Task – Pick every line out of the entries below that holds the string "optional", and report them.

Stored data
◆ ◆ ◆ ◆ ◆ ◆ ◆
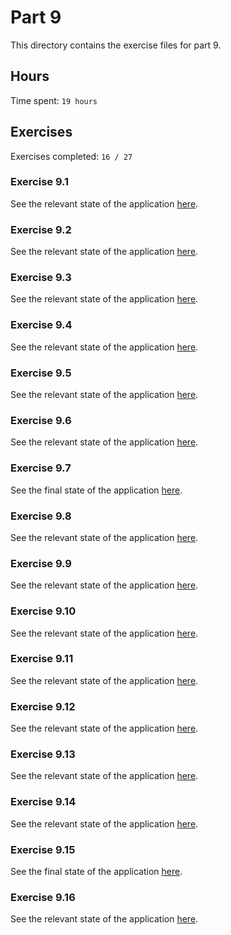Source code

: # Part 9

This directory contains the exercise files for part 9.

## Hours

Time spent: `19 hours`

## Exercises

Exercises completed: `16 / 27`

### Exercise 9.1

See the relevant state of the application [here](https://github.com/rikurauhala/fullstack/tree/a9ef932986746549abedaff55378e38c0bd95a7f/exercises/part09/project).

### Exercise 9.2

See the relevant state of the application [here](https://github.com/rikurauhala/fullstack/tree/e4670f963a9756939cbd25b97807a41a277bfaf6/exercises/part09/project).

### Exercise 9.3

See the relevant state of the application [here](https://github.com/rikurauhala/fullstack/tree/339a4f7d97ef5cf0d480b19f172929b9852b0e6d/exercises/part09/project).

### Exercise 9.4

See the relevant state of the application [here](https://github.com/rikurauhala/fullstack/tree/2af572b387376797f0ec764b069d7c9fa30bff21/exercises/part09/project).

### Exercise 9.5

See the relevant state of the application [here](https://github.com/rikurauhala/fullstack/tree/ebdda15127b9152ff8e0560971fde4ed05c46df2/exercises/part09/project).

### Exercise 9.6

See the relevant state of the application [here](https://github.com/rikurauhala/fullstack/tree/ed4117d1d3c0053e845d67706233d36ba3310286/exercises/part09/project).

### Exercise 9.7

See the final state of the application [here](https://github.com/rikurauhala/fullstack/tree/main/exercises/part09/project).

### Exercise 9.8

See the relevant state of the application [here](https://github.com/rikurauhala/fullstack/tree/7a8574f759b47dfec5accd89fb77292305db33ce/exercises/part09/patientor/backend).

### Exercise 9.9

See the relevant state of the application [here](https://github.com/rikurauhala/fullstack/tree/e0cbc3b043b5f36a3b7af8b4f58f19e3af246cde/exercises/part09/patientor).

### Exercise 9.10

See the relevant state of the application [here](https://github.com/rikurauhala/fullstack/tree/c6188684cabda3732b5ded82bbdd54cb7b9a40ca/exercises/part09/patientor).

### Exercise 9.11

See the relevant state of the application [here](https://github.com/rikurauhala/fullstack/tree/aef0eeb2df4dbbb5c9ea03a576523ebc16c1cf5b/exercises/part09/patientor).

### Exercise 9.12

See the relevant state of the application [here](https://github.com/rikurauhala/fullstack/tree/7d8f4b3465fdfcd8033b4711ad2b454a730ff078/exercises/part09/patientor).

### Exercise 9.13

See the relevant state of the application [here](https://github.com/rikurauhala/fullstack/tree/ebd8ca938d159a4bff0b4a35701f3ef6d501438e/exercises/part09/patientor).

### Exercise 9.14

See the relevant state of the application [here](https://github.com/rikurauhala/fullstack/tree/f19c9347d724579907ac915e33da8828f983176e/exercises/part09/course-information).

### Exercise 9.15

See the final state of the application [here](https://github.com/rikurauhala/fullstack/tree/main/exercises/part09/course-information).

### Exercise 9.16

See the relevant state of the application [here](https://github.com/rikurauhala/fullstack/tree/694d0e4d16058f19944fc4db60860ef74dc89a13/exercises/part09/patientor).

<!--

### Exercise 9.17

See the relevant state of the application [here]().

### Exercise 9.18

See the relevant state of the application [here]().

### Exercise 9.19

See the relevant state of the application [here]().

### Exercise 9.20

See the relevant state of the application [here]().

### Exercise 9.21

See the relevant state of the application [here]().

### Exercise 9.22

See the relevant state of the application [here]().

### Exercise 9.23

See the relevant state of the application [here]().

### Exercise 9.24

See the relevant state of the application [here]().

### Exercise 9.25

See the relevant state of the application [here]().

### Exercise 9.26

See the relevant state of the application [here]().

### Exercise 9.27

See the relevant state of the application [here]().

-->
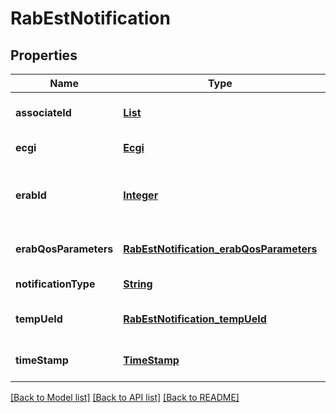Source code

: # RabEstNotification
## Properties

Name | Type | Description | Notes
------------ | ------------- | ------------- | -------------
**associateId** | [**List**](AssociateId.md) | 0 to N identifiers to bind the event for a specific UE or flow.  | [optional] [default to null]
**ecgi** | [**Ecgi**](Ecgi.md) |  | [default to null]
**erabId** | [**Integer**](integer.md) | The attribute that uniquely identifies a Radio Access bearer for specific UE as defined in ETSI TS 136 413 [i.3]. | [default to null]
**erabQosParameters** | [**RabEstNotification_erabQosParameters**](RabEstNotification_erabQosParameters.md) |  | [optional] [default to null]
**notificationType** | [**String**](string.md) | Shall be set to \&quot;RabEstNotification\&quot;. | [default to null]
**tempUeId** | [**RabEstNotification_tempUeId**](RabEstNotification_tempUeId.md) |  | [optional] [default to null]
**timeStamp** | [**TimeStamp**](TimeStamp.md) |  | [optional] [default to null]

[[Back to Model list]](../README.md#documentation-for-models) [[Back to API list]](../README.md#documentation-for-api-endpoints) [[Back to README]](../README.md)


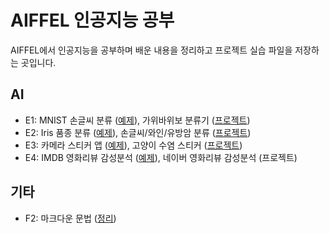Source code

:# AIFFEL 인공지능 공부
AIFFEL에서 인공지능을 공부하며 배운 내용을 정리하고 프로젝트 실습 파일을 저장하는 곳입니다.

## AI
- E1: MNIST 손글씨 분류 ([예제](https://github.com/kec0130/AIFFEL-project/blob/master/E1_classification_mnist.ipynb)), 가위바위보 분류기 ([프로젝트](https://github.com/kec0130/AIFFEL-project/blob/master/E1_rock_scissor_paper.ipynb))
- E2: Iris 품종 분류 ([예제](https://github.com/kec0130/AIFFEL-project/blob/master/E2_classification_iris.ipynb)), 손글씨/와인/유방암 분류 ([프로젝트](https://github.com/kec0130/AIFFEL-project/blob/master/E2_classification.ipynb))
- E3: 카메라 스티커 앱 ([예제](https://github.com/kec0130/AIFFEL-project/blob/master/E3_camera_sticker_app.ipynb)), 고양이 수염 스티커 ([프로젝트](https://github.com/kec0130/AIFFEL-project/blob/master/E3_camera_sticker_app_pjt.ipynb))
- E4: IMDB 영화리뷰 감성분석 ([예제](https://github.com/kec0130/AIFFEL-project/blob/main/E4_sentiment_classification.ipynb)), 네이버 영화리뷰 감성분석 (프로젝트)

## 기타
- F2: 마크다운 문법 ([정리](https://github.com/kec0130/AIFFEL-project/blob/master/F2_markdown.ipynb))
◆ ◆ ◆ ◆ ◆ ◆ ◆
Solution to this problem –
**associateId** | [**List**](AssociateId.md) | 0 to N identifiers to bind the event for a specific UE or flow.  | [optional] [default to null]
**erabQosParameters** | [**RabEstNotification_erabQosParameters**](RabEstNotification_erabQosParameters.md) |  | [optional] [default to null]
**tempUeId** | [**RabEstNotification_tempUeId**](RabEstNotification_tempUeId.md) |  | [optional] [default to null]
**timeStamp** | [**TimeStamp**](TimeStamp.md) |  | [optional] [default to null]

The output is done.